• [DATA FOR THIS TASK]:
☆ ☆ ☆ ☆ ☆

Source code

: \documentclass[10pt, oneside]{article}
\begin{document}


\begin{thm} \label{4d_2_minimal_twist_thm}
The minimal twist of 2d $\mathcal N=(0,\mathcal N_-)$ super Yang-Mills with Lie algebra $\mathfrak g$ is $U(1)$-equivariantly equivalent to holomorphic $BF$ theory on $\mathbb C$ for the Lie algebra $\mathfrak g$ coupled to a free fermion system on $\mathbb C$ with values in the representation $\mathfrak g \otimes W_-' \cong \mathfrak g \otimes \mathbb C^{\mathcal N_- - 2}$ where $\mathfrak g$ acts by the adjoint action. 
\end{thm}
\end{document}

☆ ☆ ☆ ☆ ☆

All of the material above is to be retyped word for word.

• [SOLVED EXERCISE]:
Source code

: \documentclass[10pt, oneside]{article}
\begin{document}


\begin{thm} \label{4d_2_minimal_twist_thm}
The minimal twist of 2d $\mathcal N=(0,\mathcal N_-)$ super Yang-Mills with Lie algebra $\mathfrak g$ is $U(1)$-equivariantly equivalent to holomorphic $BF$ theory on $\mathbb C$ for the Lie algebra $\mathfrak g$ coupled to a free fermion system on $\mathbb C$ with values in the representation $\mathfrak g \otimes W_-' \cong \mathfrak g \otimes \mathbb C^{\mathcal N_- - 2}$ where $\mathfrak g$ acts by the adjoint action. 
\end{thm}
\end{document}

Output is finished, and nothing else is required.